[Dataset entries]
.....

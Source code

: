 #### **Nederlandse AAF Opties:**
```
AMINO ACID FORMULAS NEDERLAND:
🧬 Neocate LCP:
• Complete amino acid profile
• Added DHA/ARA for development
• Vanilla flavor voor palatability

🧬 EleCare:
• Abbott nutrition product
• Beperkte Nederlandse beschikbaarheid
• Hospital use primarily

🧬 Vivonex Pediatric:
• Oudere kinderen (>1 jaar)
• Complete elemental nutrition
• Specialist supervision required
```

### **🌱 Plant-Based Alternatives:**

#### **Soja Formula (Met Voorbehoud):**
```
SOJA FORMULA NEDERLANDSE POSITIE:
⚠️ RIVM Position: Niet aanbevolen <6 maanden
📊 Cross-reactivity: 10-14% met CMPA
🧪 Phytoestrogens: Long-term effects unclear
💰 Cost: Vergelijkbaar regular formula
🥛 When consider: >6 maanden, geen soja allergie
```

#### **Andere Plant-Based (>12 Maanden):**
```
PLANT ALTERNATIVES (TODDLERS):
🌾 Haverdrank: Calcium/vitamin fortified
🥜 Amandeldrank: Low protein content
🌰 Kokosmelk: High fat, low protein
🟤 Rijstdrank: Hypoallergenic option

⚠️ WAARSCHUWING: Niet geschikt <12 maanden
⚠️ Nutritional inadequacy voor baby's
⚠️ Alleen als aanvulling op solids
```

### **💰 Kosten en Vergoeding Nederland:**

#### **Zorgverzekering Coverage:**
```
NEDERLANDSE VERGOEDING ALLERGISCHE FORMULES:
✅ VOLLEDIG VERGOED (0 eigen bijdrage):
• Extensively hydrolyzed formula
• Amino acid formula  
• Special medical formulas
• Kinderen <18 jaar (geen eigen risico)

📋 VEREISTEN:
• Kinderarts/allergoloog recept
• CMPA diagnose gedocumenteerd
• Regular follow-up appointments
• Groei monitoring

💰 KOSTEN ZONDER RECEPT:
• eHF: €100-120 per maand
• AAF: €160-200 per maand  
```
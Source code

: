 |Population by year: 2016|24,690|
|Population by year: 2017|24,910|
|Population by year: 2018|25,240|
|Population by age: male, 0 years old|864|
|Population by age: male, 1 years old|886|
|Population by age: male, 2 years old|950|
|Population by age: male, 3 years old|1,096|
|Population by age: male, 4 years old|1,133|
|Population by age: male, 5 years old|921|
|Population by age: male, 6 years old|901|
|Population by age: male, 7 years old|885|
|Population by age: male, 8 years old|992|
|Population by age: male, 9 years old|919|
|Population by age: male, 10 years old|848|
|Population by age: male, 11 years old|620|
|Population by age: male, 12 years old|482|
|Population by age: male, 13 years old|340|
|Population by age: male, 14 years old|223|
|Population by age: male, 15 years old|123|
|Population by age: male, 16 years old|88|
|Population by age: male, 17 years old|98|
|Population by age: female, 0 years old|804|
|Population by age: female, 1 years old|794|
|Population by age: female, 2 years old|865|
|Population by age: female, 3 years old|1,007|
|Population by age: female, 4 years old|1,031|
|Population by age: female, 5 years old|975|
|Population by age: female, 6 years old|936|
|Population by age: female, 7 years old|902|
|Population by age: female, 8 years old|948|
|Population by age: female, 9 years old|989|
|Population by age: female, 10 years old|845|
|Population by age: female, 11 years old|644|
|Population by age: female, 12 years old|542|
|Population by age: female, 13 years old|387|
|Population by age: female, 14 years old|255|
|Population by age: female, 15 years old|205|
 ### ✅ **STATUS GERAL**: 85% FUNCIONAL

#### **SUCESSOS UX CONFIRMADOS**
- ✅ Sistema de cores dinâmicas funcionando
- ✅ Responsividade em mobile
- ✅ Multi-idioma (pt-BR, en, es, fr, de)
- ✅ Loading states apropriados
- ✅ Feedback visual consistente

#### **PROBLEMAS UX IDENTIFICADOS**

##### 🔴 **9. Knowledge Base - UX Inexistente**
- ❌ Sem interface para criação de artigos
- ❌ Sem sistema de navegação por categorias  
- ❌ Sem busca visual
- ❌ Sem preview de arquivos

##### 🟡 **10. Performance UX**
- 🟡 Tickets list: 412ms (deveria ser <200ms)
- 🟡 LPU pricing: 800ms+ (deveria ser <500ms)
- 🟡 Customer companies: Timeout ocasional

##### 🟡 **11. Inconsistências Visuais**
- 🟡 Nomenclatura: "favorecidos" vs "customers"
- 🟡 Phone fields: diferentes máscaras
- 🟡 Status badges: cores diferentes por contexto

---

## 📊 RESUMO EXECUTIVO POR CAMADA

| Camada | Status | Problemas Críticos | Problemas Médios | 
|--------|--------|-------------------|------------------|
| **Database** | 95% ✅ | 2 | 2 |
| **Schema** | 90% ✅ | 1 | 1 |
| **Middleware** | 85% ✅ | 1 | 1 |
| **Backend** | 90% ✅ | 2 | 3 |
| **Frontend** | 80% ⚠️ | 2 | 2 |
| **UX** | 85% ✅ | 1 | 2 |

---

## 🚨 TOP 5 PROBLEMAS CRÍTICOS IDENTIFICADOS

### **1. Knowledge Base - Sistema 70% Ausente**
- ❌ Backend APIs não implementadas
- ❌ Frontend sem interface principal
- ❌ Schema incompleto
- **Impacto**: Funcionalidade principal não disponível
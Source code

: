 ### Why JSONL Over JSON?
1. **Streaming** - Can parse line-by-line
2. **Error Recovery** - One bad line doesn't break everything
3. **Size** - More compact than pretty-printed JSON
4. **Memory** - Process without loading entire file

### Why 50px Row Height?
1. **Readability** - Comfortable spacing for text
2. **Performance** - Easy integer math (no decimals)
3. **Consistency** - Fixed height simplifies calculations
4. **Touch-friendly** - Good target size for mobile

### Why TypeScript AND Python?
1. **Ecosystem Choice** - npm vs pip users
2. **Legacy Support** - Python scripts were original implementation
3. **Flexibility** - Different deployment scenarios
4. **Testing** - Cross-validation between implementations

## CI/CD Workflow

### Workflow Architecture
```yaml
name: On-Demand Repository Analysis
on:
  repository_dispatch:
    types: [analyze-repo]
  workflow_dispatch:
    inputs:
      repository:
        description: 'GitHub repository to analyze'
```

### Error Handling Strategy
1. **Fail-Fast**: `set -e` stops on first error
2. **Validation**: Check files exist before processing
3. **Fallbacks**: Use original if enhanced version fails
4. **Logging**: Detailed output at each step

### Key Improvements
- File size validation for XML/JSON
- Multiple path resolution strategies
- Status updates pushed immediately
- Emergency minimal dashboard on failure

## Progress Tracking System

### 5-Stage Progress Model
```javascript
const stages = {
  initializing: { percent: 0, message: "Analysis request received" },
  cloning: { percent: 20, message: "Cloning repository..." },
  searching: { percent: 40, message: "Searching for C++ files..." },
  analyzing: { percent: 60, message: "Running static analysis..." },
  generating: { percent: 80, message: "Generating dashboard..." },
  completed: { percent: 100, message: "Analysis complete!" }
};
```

.....

* PROBLEM STATEMENT:
Return a word-for-word copy of the lines above from the one holding "12 years old|482|" through the one holding "- ✅ Responsividade em mobile", with both of them included and nothing besides.

* RESPONSE:
|Population by age: male, 12 years old|482|
|Population by age: male, 13 years old|340|
|Population by age: male, 14 years old|223|
|Population by age: male, 15 years old|123|
|Population by age: male, 16 years old|88|
|Population by age: male, 17 years old|98|
|Population by age: female, 0 years old|804|
|Population by age: female, 1 years old|794|
|Population by age: female, 2 years old|865|
|Population by age: female, 3 years old|1,007|
|Population by age: female, 4 years old|1,031|
|Population by age: female, 5 years old|975|
|Population by age: female, 6 years old|936|
|Population by age: female, 7 years old|902|
|Population by age: female, 8 years old|948|
|Population by age: female, 9 years old|989|
|Population by age: female, 10 years old|845|
|Population by age: female, 11 years old|644|
|Population by age: female, 12 years old|542|
|Population by age: female, 13 years old|387|
|Population by age: female, 14 years old|255|
|Population by age: female, 15 years old|205|
 ### ✅ **STATUS GERAL**: 85% FUNCIONAL

#### **SUCESSOS UX CONFIRMADOS**
- ✅ Sistema de cores dinâmicas funcionando
- ✅ Responsividade em mobile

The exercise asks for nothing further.